» **WHAT NEEDS TO BE DONE**: Please write out each entry below exactly as given.

····················

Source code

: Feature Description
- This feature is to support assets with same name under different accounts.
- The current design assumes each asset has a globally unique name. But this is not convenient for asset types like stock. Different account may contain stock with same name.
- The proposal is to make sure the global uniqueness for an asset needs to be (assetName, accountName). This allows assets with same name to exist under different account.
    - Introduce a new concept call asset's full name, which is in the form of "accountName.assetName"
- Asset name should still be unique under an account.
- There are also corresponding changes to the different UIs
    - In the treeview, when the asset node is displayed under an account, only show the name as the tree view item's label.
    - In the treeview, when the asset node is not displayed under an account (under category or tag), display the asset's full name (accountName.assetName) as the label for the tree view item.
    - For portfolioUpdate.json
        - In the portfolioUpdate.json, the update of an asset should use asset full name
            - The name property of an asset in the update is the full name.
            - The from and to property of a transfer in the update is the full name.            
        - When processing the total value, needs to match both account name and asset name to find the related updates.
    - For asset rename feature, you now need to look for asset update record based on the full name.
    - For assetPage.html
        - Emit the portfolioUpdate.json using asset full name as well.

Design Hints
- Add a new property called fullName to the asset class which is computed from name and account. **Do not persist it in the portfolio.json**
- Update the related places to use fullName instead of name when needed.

····················

» **RESPONSE TO THE TASK**:
Source code

: Feature Description
- This feature is to support assets with same name under different accounts.
- The current design assumes each asset has a globally unique name. But this is not convenient for asset types like stock. Different account may contain stock with same name.
- The proposal is to make sure the global uniqueness for an asset needs to be (assetName, accountName). This allows assets with same name to exist under different account.
    - Introduce a new concept call asset's full name, which is in the form of "accountName.assetName"
- Asset name should still be unique under an account.
- There are also corresponding changes to the different UIs
    - In the treeview, when the asset node is displayed under an account, only show the name as the tree view item's label.
    - In the treeview, when the asset node is not displayed under an account (under category or tag), display the asset's full name (accountName.assetName) as the label for the tree view item.
    - For portfolioUpdate.json
        - In the portfolioUpdate.json, the update of an asset should use asset full name
            - The name property of an asset in the update is the full name.
            - The from and to property of a transfer in the update is the full name.            
        - When processing the total value, needs to match both account name and asset name to find the related updates.
    - For asset rename feature, you now need to look for asset update record based on the full name.
    - For assetPage.html
        - Emit the portfolioUpdate.json using asset full name as well.

Design Hints
- Add a new property called fullName to the asset class which is computed from name and account. **Do not persist it in the portfolio.json**
- Update the related places to use fullName instead of name when needed.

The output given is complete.